Firespell by Chloe Neill


6611024


Series: The Dark Elite
Author: Chloe Neill
Page Count: 246
Published: January 5th, 2010
Publisher: Signet
  4 Stars ★★★★

Lily's parents are going on a trip overseas, so they enroll her in St. Sophia's, a fancy, elite boarding school for girls. As she gets used to her new surroundings, including lots of rich, spoiled teens, she becomes friends with Scout, one of her suite-mates. 

Scout may not be petty and judgemental like the rest of her classmates, but she's keeping secrets. Lily wonders where Scout goes when she sneaks out at night, and when Lily is the victim of a prank and becomes trapped in the school's basement, she runs into Scout, who is running from something much worse than boarding school bullies. 

Lily is thrown into a world where magic is real and the corrupted Dark Elite maintain their powers at the expense of others. She's fascinated yet fearful at the thought of the real-life equivalent of wizards and warlocks walking among the streets of Chicago. After all, she's just a regular human....or is she?

I really liked this author's take on wizards or warlocks. While the idea of different factions of some paranormal group feuding might seem over-used, Chloe Neill makes it seem fresh and new again with the rivalries between Scout's group of magic-wielding teens protecting the city, and the corrupted Reapers. I will probably read the next book because I want to know more about the Reapers and the world they live in. While they're portrayed as evil, the concept of feeding off of others in some way to maintain power kept me hooked to this book and their world. It's somewhat creepy and definitely intriguing. 

I really liked the whole atmosphere of this book. It takes place in various locations, though the boarding school, St. Sophia's, is one of the primary settings. The descriptions of the school itself painted a vivid picture in my mind and really helped me to visualize what was going on. I really liked the descriptions given when Lily was in the basement or catacombs, especially when she gets lost. 

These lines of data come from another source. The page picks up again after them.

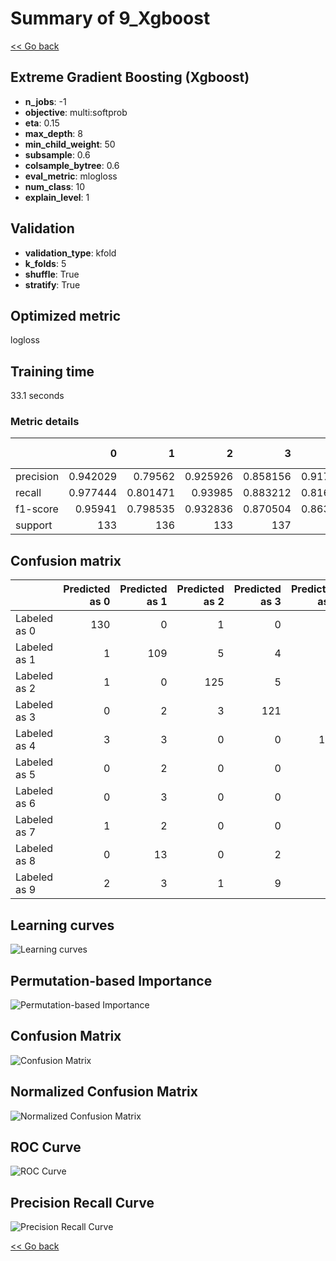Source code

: # Summary of 9_Xgboost

[<< Go back](../README.md)


## Extreme Gradient Boosting (Xgboost)
- **n_jobs**: -1
- **objective**: multi:softprob
- **eta**: 0.15
- **max_depth**: 8
- **min_child_weight**: 50
- **subsample**: 0.6
- **colsample_bytree**: 0.6
- **eval_metric**: mlogloss
- **num_class**: 10
- **explain_level**: 1

## Validation
 - **validation_type**: kfold
 - **k_folds**: 5
 - **shuffle**: True
 - **stratify**: True

## Optimized metric
logloss

## Training time

33.1 seconds

### Metric details
|           |          0 |          1 |          2 |          3 |          4 |          5 |          6 |          7 |          8 |          9 |   accuracy |   macro avg |   weighted avg |   logloss |
|:----------|-----------:|-----------:|-----------:|-----------:|-----------:|-----------:|-----------:|-----------:|-----------:|-----------:|-----------:|------------:|---------------:|----------:|
| precision |   0.942029 |   0.79562  |   0.925926 |   0.858156 |   0.917355 |   0.916031 |   0.902778 |   0.786164 |   0.900901 |   0.815385 |   0.873794 |    0.876034 |       0.875849 |  0.877835 |
| recall    |   0.977444 |   0.801471 |   0.93985  |   0.883212 |   0.816176 |   0.882353 |   0.955882 |   0.932836 |   0.763359 |   0.785185 |   0.873794 |    0.873777 |       0.873794 |  0.877835 |
| f1-score  |   0.95941  |   0.798535 |   0.932836 |   0.870504 |   0.863813 |   0.898876 |   0.928571 |   0.853242 |   0.826446 |   0.8      |   0.873794 |    0.873223 |       0.873154 |  0.877835 |
| support   | 133        | 136        | 133        | 137        | 136        | 136        | 136        | 134        | 131        | 135        |   0.873794 | 1347        |    1347        |  0.877835 |


## Confusion matrix
|              |   Predicted as 0 |   Predicted as 1 |   Predicted as 2 |   Predicted as 3 |   Predicted as 4 |   Predicted as 5 |   Predicted as 6 |   Predicted as 7 |   Predicted as 8 |   Predicted as 9 |
|:-------------|-----------------:|-----------------:|-----------------:|-----------------:|-----------------:|-----------------:|-----------------:|-----------------:|-----------------:|-----------------:|
| Labeled as 0 |              130 |                0 |                1 |                0 |                1 |                1 |                0 |                0 |                0 |                0 |
| Labeled as 1 |                1 |              109 |                5 |                4 |                2 |                3 |                1 |                0 |                2 |                9 |
| Labeled as 2 |                1 |                0 |              125 |                5 |                0 |                0 |                1 |                0 |                0 |                1 |
| Labeled as 3 |                0 |                2 |                3 |              121 |                0 |                4 |                0 |                3 |                4 |                0 |
| Labeled as 4 |                3 |                3 |                0 |                0 |              111 |                0 |                5 |               13 |                1 |                0 |
| Labeled as 5 |                0 |                2 |                0 |                0 |                0 |              120 |                4 |                2 |                0 |                8 |
| Labeled as 6 |                0 |                3 |                0 |                0 |                2 |                0 |              130 |                0 |                0 |                1 |
| Labeled as 7 |                1 |                2 |                0 |                0 |                4 |                1 |                0 |              125 |                1 |                0 |
| Labeled as 8 |                0 |               13 |                0 |                2 |                0 |                1 |                3 |                7 |              100 |                5 |
| Labeled as 9 |                2 |                3 |                1 |                9 |                1 |                1 |                0 |                9 |                3 |              106 |

## Learning curves
![Learning curves](learning_curves.png)

## Permutation-based Importance
![Permutation-based Importance](permutation_importance.png)
## Confusion Matrix

![Confusion Matrix](confusion_matrix.png)


## Normalized Confusion Matrix

![Normalized Confusion Matrix](confusion_matrix_normalized.png)


## ROC Curve

![ROC Curve](roc_curve.png)


## Precision Recall Curve

![Precision Recall Curve](precision_recall_curve.png)



[<< Go back](../README.md)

However, I feel like the characters in this book were not memorable at all. That really disappointed me! Everyone from Lily to Scout to the love interests seemed somewhat flat and lacking uniqueness. There wasn't really anything to distinguish them from other characters from other young adult urban fantasy novels, so I didn't feel much of a connection to any of them. I hope that in the next book, the characterization continues and they develop a lot more as people, because if this isn't the case, unless the situation with the rivalries between Scout's group and the Reapers becomes extremely interesting, I don't think that I will be compelled to continue on in the series. 

Overall I enjoyed this author's take on magic-users and paranormal rivalries. The descriptions of the settings helped me to see things as the characters saw them, but as for the characters themselves, this book falls short. 

I recommend this book to readers who like YA urban fantasy.